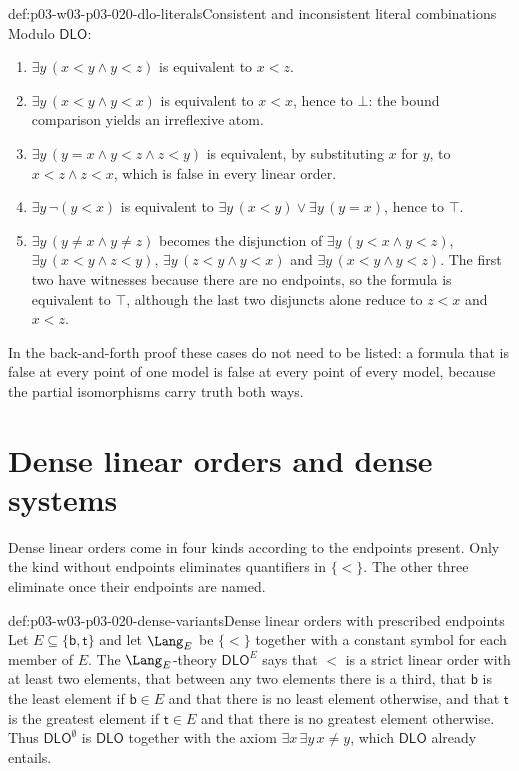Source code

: \begin{hbexample}{def:p03-w03-p03-020-dlo-literals}{Consistent and inconsistent literal combinations}
Modulo \(\mathsf{DLO}\):
\begin{enumerate}
\item \(\exists y\,(x<y\land y<z)\) is equivalent to \(x<z\).
\item \(\exists y\,(x<y\land y<x)\) is equivalent to \(x<x\), hence to
  \(\bot\): the bound comparison yields an irreflexive atom.
\item \(\exists y\,(y=x\land y<z\land z<y)\) is equivalent, by substituting
  \(x\) for \(y\), to \(x<z\land z<x\), which is false in every linear order.
\item \(\exists y\,\neg(y<x)\) is equivalent to
  \(\exists y\,(x<y)\lor\exists y\,(y=x)\), hence to \(\top\).
\item \(\exists y\,(y\ne x\land y\ne z)\) becomes the disjunction of
  \(\exists y\,(y<x\land y<z)\), \(\exists y\,(x<y\land z<y)\),
  \(\exists y\,(z<y\land y<x)\) and \(\exists y\,(x<y\land y<z)\). The
  first two have witnesses because there are no endpoints, so the formula
  is equivalent to \(\top\), although the last two disjuncts alone reduce
  to \(z<x\) and \(x<z\).
\end{enumerate}
In the back-and-forth proof these cases do not need to be listed: a formula
that is false at every point of one model is false at every point of every
model, because the partial isomorphisms carry truth both ways.
\end{hbexample}

\section{Dense linear orders and dense systems}
\label{sec:p03-w03-p03-020-dense}

Dense linear orders come in four kinds according to the endpoints present.
Only the kind without endpoints eliminates quantifiers in \(\{<\}\). The
other three eliminate once their endpoints are named.

\begin{hbdefinition}{def:p03-w03-p03-020-dense-variants}{Dense linear orders with prescribed endpoints}
Let \(E\subseteq\{\mathsf{b},\mathsf{t}\}\) and let \(\Lang_E\) be
\(\{<\}\) together with a constant symbol for each member of \(E\). The
\(\Lang_E\)-theory \(\mathsf{DLO}^{E}\) says that \(<\) is a strict linear
order with at least two elements, that between any two elements there is a
third, that \(\mathsf{b}\) is the least element if
\(\mathsf{b}\in E\) and that there is no least element otherwise, and that
\(\mathsf{t}\) is the greatest element if \(\mathsf{t}\in E\) and that
there is no greatest element otherwise. Thus \(\mathsf{DLO}^{\emptyset}\)
is \(\mathsf{DLO}\) together with the axiom \(\exists x\,\exists y\,x\ne y\),
which \(\mathsf{DLO}\) already entails.
\end{hbdefinition}

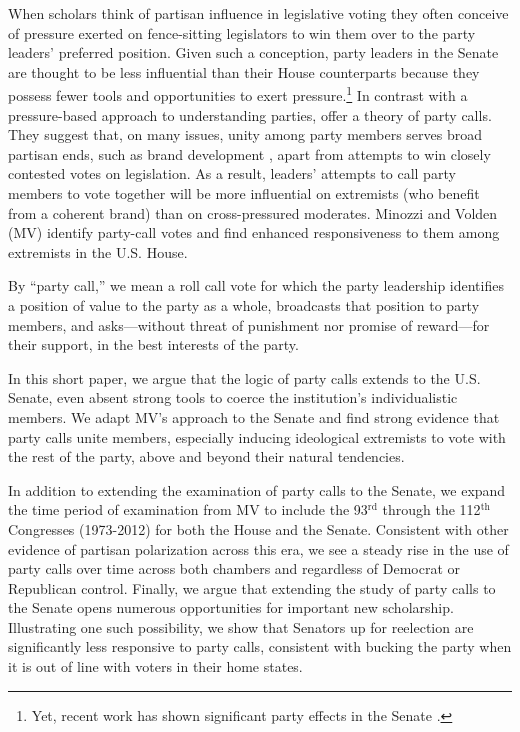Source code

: \documentclass[12pt]{article}
\begin{document}
\noindent When scholars think of partisan influence in legislative voting they often conceive of pressure exerted on fence-sitting legislators to win them over to the party leaders' preferred position.  Given such a conception, party leaders in the Senate are thought to be less influential than their House counterparts because they possess fewer tools and opportunities to exert pressure.\footnote{\doublespacing\normalsize Yet, recent work has shown significant party effects in the Senate \citep[e.g.,][]{Gailmard:2007, Monroe:2008, Patty:2008, Volden:2006}.}  In contrast with a pressure-based approach to understanding parties, \cite{Minozzi:2013} offer a theory of party calls.  They suggest that, on many issues, unity among party members serves broad partisan ends, such as brand development \citep[e.g.,][]{Snyder:2002}, apart from attempts to win closely contested votes on legislation.  As a result, leaders' attempts to call party members to vote together will be more influential on extremists (who benefit from a coherent brand) than on cross-pressured moderates.  Minozzi and Volden (MV) identify party-call votes and find enhanced responsiveness to them among extremists in the U.S. House.

By ``party call,'' we mean a roll call vote for
which the party leadership identifies a position of value to the party as a
whole, broadcasts that position to party members, and
asks---without threat of punishment nor promise of reward---for
their support, in the best interests of the party.

In this short paper, we argue that the logic of party calls extends to the U.S. Senate, even absent strong tools to coerce the institution's individualistic members.  We adapt MV's approach to the Senate and find strong evidence that party calls unite members, especially inducing ideological extremists to vote with the rest of the party, above and beyond their natural tendencies.

In addition to extending the examination of party calls to the Senate, we expand the time period of examination from MV to include the 93$^{\text{rd}}$ through the 112$^{\text{th}}$ Congresses (1973-2012) for both the House and the Senate. Consistent with other evidence of partisan polarization across this era, we see a steady rise in the use of party calls over time across both chambers and regardless of Democrat or Republican control. Finally, we argue that extending the study of party calls to the Senate opens numerous opportunities for important new scholarship.  Illustrating one such possibility, we show that Senators up for reelection are significantly less responsive to party calls, consistent with bucking the party when it is out of line with voters in their home states.
\end{document}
-*-*-
**Exercise description**
In the data above, find each line where the string "hbdefinition" appears, then copy it.

**Solution to this exercise**
\begin{hbdefinition}{def:p03-w03-p03-020-dense-variants}{Dense linear orders with prescribed endpoints}
\end{hbdefinition}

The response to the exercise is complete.